Provided information:

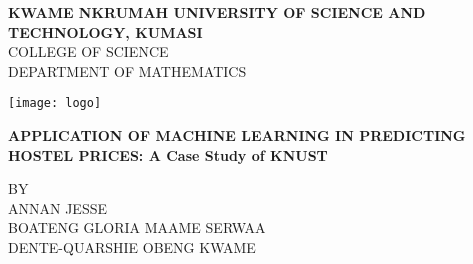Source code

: \begin{titlepage}
	\begin{center}
		\vspace*{1cm}
		
		\LARGE
		\textbf{KWAME NKRUMAH UNIVERSITY OF SCIENCE AND TECHNOLOGY, KUMASI} \\
		COLLEGE OF SCIENCE \\
		DEPARTMENT OF MATHEMATICS
	
		\vspace{0.7in}
		
		\texttt{[image: logo]}
		
		\vspace{0.7in}
		
		\textbf{APPLICATION OF MACHINE LEARNING IN PREDICTING HOSTEL PRICES: A Case Study of KNUST}
		
		\vspace{0.3in}
		
		\large
			BY \\ \vspace{0.3in}
			ANNAN JESSE \\
			BOATENG GLORIA MAAME SERWAA \\
			DENTE-QUARSHIE OBENG KWAME
		
	\end{center}
\end{titlepage}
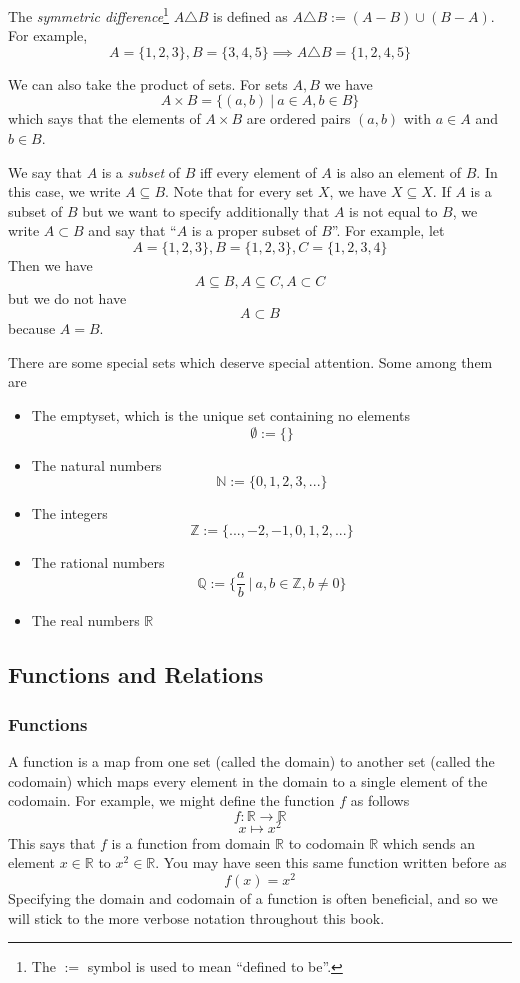 The \emph{symmetric difference}\footnote{The $:=$ symbol is used to mean ``defined to be''.} $A \triangle B$ is defined as $A \triangle B := (A-B)\cup(B-A)$. For example, 
\[
  A = \{1, 2, 3\}, B = \{3, 4, 5\} \implies A \triangle B = \{1, 2, 4, 5\}
\]

We can also take the product of sets. For sets $A, B$ we have
\[
  A \times B = \{(a, b)\ |\ a \in A, b \in B \}
\]
which says that the elements of $A \times B$ are ordered pairs $(a, b)$ with $a \in A$ and $b \in B$. 

We say that $A$ is a \emph{subset} of $B$ iff every element of $A$ is also an element of $B$. In this case, we write $A \subseteq B$. Note that for every set $X$, we have $X \subseteq X$. If $A$ is a subset of $B$ but we want to specify additionally that $A$ is not equal to $B$, we write $A \subset B$ and say that ``$A$ is a proper subset of $B$''. For example, let
\[
  A = \{1, 2, 3\}, B = \{1, 2, 3\}, C = \{1, 2, 3, 4\}
\]
Then we have
\[
  A \subseteq B, A \subseteq C, A \subset C
\]
but we do not have
\[
  A \subset B
\]
because $A = B$. 

There are some special sets which deserve special attention. Some among them are
\begin{itemize}
  \item The emptyset, which is the unique set containing no elements
  \[
    \emptyset := \{\}
  \]
  \item The natural numbers
  \[
    \mathbb{N} := \{0, 1, 2, 3,...\}
  \]
  \item The integers
  \[
    \mathbb{Z} := \{...,-2,-1,0,1,2,...\}
  \]
  \item The rational numbers
  \[
    \mathbb{Q} := \{\frac{a}{b}\ |\ a, b \in \mathbb{Z}, b \neq 0\}
  \]
  \item The real numbers $\mathbb{R}$
\end{itemize}

\subsection{Functions and Relations}
\subsubsection*{Functions}
A function is a map from one set (called the domain) to another set (called the codomain) which maps every element in the domain to a single element of the codomain. For example, we might define the function $f$ as follows
\[
  f : \mathbb{R} \rightarrow \mathbb{R}
\]
\[
  x \mapsto x^2
\]
This says that $f$ is a function from domain $\mathbb{R}$ to codomain $\mathbb{R}$ which sends an element $x \in \mathbb{R}$ to $x^2 \in \mathbb{R}$. You may have seen this same function written before as 
\[
  f(x) = x^2
\]
Specifying the domain and codomain of a function is often beneficial, and so we will stick to the more verbose notation throughout this book. 

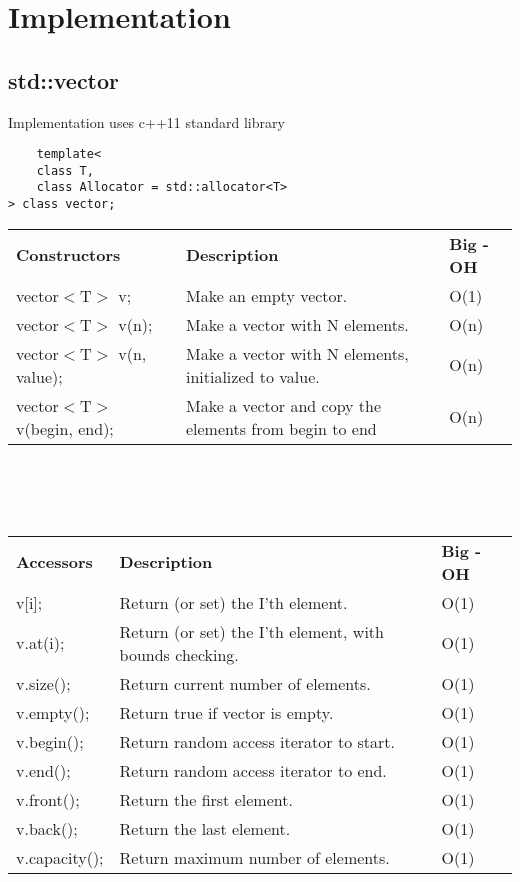 \documentclass[12pt]{article}
\begin{document}
\section[Implementation]{Implementation}
\subsection{std::vector}
Implementation uses c++11 standard library
\begin{lstlisting}
	template<
    class T,
    class Allocator = std::allocator<T>
> class vector;
\end{lstlisting}
\begin{tabular}{ l l l }
\textbf{Constructors} & \textbf{Description} & \textbf{Big - OH}\\
vector$<$T$>$ v; & Make an empty vector. & O(1)\\
vector$<$T$>$ v(n); & Make a vector with N elements. & O(n)\\
vector$<$T$>$ v(n, value); & Make a vector with N elements, initialized to value. & O(n)\\
vector$<$T$>$ v(begin, end); & Make a vector and copy the elements from begin to end & O(n)\\
\end{tabular}
\\
\\
\\
\begin{tabular}{ l l l }
\textbf{Accessors} & \textbf{Description} & \textbf{Big - OH}\\
v[i]; & Return (or set) the I'th element. & O(1)\\
v.at(i); & Return (or set) the I'th element, with bounds checking. & O(1)\\
v.size(); & Return current number of elements. & O(1)\\
v.empty(); & Return true if vector is empty. & O(1)\\
v.begin(); & Return random access iterator to start. & O(1)\\
v.end(); & Return random access iterator to end. & O(1)\\
v.front(); & Return the first element. & O(1)\\
v.back(); & Return the last element. & O(1)\\
v.capacity(); & Return maximum number of elements. & O(1)\\
\end{tabular}
\\
\\
\end{document}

Problem requirements: Take from the listing above each line in which the string "Functions" is found.

Result of this exercise:
\subsection{Functions and Relations}
\subsubsection*{Functions}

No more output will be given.